Filtering the records below, copy only those lines that include the word "Línea".

━━ Records to use

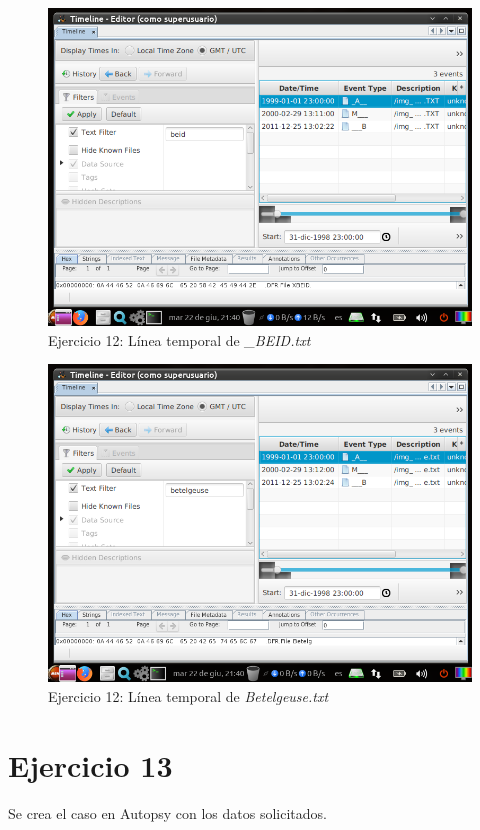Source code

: \documentclass[11pt]{article}
\begin{document}
\begin{figure}[H]
    \caption{Ejercicio 12: Línea temporal de \textit{\_BEID.txt}}
    \centering
    \includegraphics[scale=0.7]{e12-9.png}
\end{figure}

\begin{figure}[H]
    \caption{Ejercicio 12: Línea temporal de \textit{Betelgeuse.txt}}
    \centering
    \includegraphics[scale=0.7]{e12-10.png}
\end{figure}

\section{Ejercicio 13}
Se crea el caso en Autopsy con los datos solicitados.
\end{document}
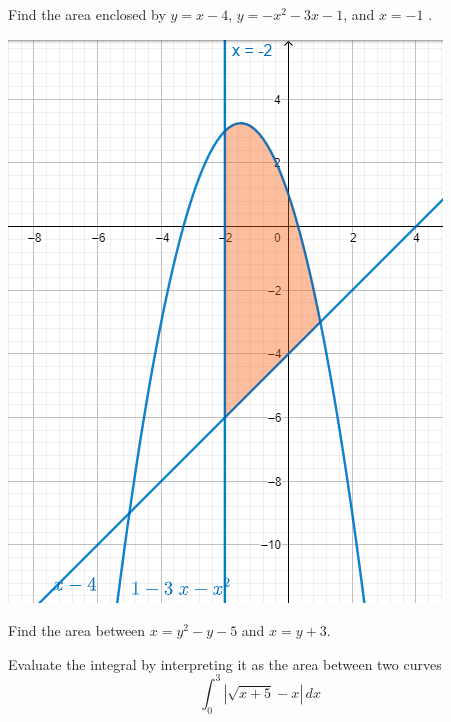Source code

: \begin{example}

Find the area enclosed by \(y=x-4\), \(y=-x^2 - 3x - 1\), and \(x= - 1\) .

\includegraphics[scale=0.4]{img/image-20200506104639920.png}

\end{example}
\vspace*{6\baselineskip}





\begin{example}

Find the area between \(x=y^2-y-5\) and \(x=y+3\).

\end{example}
\vspace*{6\baselineskip}


\begin{example}

Evaluate the integral by interpreting it as the area between two curves
\[\int_0^3|\sqrt{x+5}-x|\, dx\]

\end{example}
\vspace*{6\baselineskip}


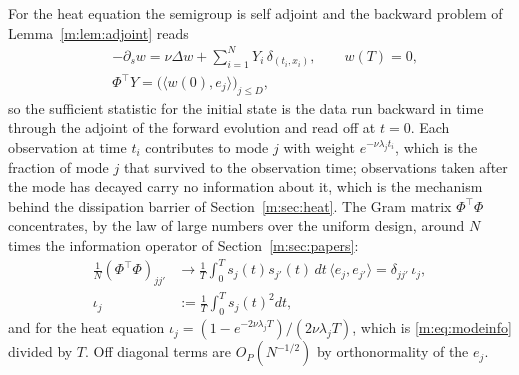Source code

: For the heat equation the semigroup is self adjoint and the backward problem of Lemma~\ref{m:lem:adjoint} reads
\begin{equation}\label{m:eq:adjoint}
\begin{aligned}
&-\partial_sw=\nu\Delta w+\sum_{i=1}^NY_i\,\delta_{(t_i,x_i)},\qquad w(T)=0,\\
&\Phi^\top Y=\big(\langle w(0),e_j\rangle\big)_{j\le D},
\end{aligned}
\end{equation}
so the sufficient statistic for the initial state is the data run backward in time through the adjoint of the forward evolution and read off at $t=0$. Each observation at time $t_i$ contributes to mode $j$ with weight $e^{-\nu\lambda_jt_i}$, which is the fraction of mode $j$ that survived to the observation time; observations taken after the mode has decayed carry no information about it, which is the mechanism behind the dissipation barrier of Section~\ref{m:sec:heat}. The Gram matrix $\Phi^\top\Phi$ concentrates, by the law of large numbers over the uniform design, around $N$ times the information operator of Section~\ref{m:sec:papers}:
\begin{equation}\label{m:eq:gram}
\begin{aligned}
\frac1N(\Phi^\top\Phi)_{jj'}&\to\frac1T\int_0^Ts_j(t)s_{j'}(t)\,dt\,\langle e_j,e_{j'}\rangle=\delta_{jj'}\,\iota_j,\\
\iota_j&:=\frac1T\int_0^Ts_j(t)^2dt ,
\end{aligned}
\end{equation}
and for the heat equation $\iota_j=(1-e^{-2\nu\lambda_jT})/(2\nu\lambda_jT)$, which is \eqref{m:eq:modeinfo} divided by $T$. Off diagonal terms are $O_P(N^{-1/2})$ by orthonormality of the $e_j$.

━━━━

Answer box:
    \caption{Ejercicio 12: Línea temporal de \textit{\_BEID.txt}}
    \caption{Ejercicio 12: Línea temporal de \textit{Betelgeuse.txt}}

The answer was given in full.